# Merrick vs Whole earth farms???



## grannycar (Dec 26, 2014)

as the title states. what it the differenc between the two besides whole earth farms price! both are merrick correct?
is it the quality of food? what they use??


----------



## Rocky33 (May 8, 2014)

If you check dogfoodadvisor.com you can see the specific ingedient differences and that might mean. They are both good quality food. I researched both and went with Whole Earth foods for my small dog based on the ingredients and price.
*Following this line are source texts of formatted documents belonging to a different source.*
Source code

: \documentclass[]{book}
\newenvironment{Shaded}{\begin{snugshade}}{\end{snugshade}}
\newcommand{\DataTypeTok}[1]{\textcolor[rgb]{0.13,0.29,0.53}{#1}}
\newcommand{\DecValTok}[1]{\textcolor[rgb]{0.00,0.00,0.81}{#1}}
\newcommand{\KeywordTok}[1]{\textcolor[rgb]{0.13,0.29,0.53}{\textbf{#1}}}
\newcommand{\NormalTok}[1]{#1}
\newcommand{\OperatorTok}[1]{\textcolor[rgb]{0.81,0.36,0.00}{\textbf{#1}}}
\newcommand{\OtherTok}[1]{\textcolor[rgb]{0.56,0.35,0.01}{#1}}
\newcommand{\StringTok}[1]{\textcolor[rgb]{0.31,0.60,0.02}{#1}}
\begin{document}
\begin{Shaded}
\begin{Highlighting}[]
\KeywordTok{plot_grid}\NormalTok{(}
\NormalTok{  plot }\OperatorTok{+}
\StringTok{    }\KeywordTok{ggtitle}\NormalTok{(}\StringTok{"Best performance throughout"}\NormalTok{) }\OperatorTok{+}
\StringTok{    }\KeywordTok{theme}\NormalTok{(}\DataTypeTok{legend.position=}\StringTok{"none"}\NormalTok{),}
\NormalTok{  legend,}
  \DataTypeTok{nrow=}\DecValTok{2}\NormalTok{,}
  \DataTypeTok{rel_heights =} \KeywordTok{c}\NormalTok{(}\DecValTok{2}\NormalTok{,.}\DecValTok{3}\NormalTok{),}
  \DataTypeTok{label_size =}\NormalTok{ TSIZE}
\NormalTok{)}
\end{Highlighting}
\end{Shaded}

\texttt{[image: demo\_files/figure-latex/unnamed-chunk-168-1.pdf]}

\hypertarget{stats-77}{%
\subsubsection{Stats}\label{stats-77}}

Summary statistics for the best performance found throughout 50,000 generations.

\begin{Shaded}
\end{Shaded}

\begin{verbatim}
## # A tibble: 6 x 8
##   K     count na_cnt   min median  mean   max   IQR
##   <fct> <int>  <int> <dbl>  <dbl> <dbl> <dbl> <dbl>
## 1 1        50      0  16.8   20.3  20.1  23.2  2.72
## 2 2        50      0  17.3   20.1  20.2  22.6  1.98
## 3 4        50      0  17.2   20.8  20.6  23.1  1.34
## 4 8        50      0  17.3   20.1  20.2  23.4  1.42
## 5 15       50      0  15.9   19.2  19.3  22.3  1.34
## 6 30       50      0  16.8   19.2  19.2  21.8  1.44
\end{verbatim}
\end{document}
I honestly think they are just trying to attract a different market to sell food too.


----------



## grannycar (Dec 26, 2014)

Yea well from the looks of it, Merrick may use more meat based higher quality opposed to whole earth? In honesty it's made by the same people it's probably just run off Merrick in whole earth lol


----------



## NicoleIsStoked (Aug 31, 2012)

as mentioned, the main difference is the amount of meat. plus merrick has the GF options too. for a small dog, price difference would be minimal overall so i would just go with merrick. my guy has had the GF duck and loved it and I have a bag of lamb/rice in the basement freezer as our next bag.


----------



## grannycar (Dec 26, 2014)

Well i have a 5 month old Lab. So she will not be a "small" dog hahah. but I already feed her merrick and is doing well on it. a few months I will be switching her to Merricks ALS and pick one of those wonderful flavors that even make me hungry!


----------



## Averyismypei (May 24, 2010)

Merrick grain free has a higher meat percentage than whole earth farms.


----------



## OwnedbyACDs (Jun 22, 2013)

I chose Merrick because there were more options for rotation than with whole earth.


----------



## Hallie (Nov 9, 2008)

Merrick has come a long way in the recent years. They discontinued all of their old lines about a year ago, and relaunched their foods with no GMO's, good grain free varieties etc. Honestly, I'm not impressed with merrick from a price standpoint. It's an OK food, but at a high price. I would go with Whole Earth, because you still get the quality but for a much better more decent price.


----------



## Ladybug2010 (Jul 25, 2017)

I feed my girl Whole Earth Farms and was thinking about feeding her Merrick BUT Whole Earth Farms IS Merrick. I strongly believe that Merrick made Whole Earth Farms to suit customers who don't want to pay the higher price but still want to feed the better food than Purina or Iams.


----------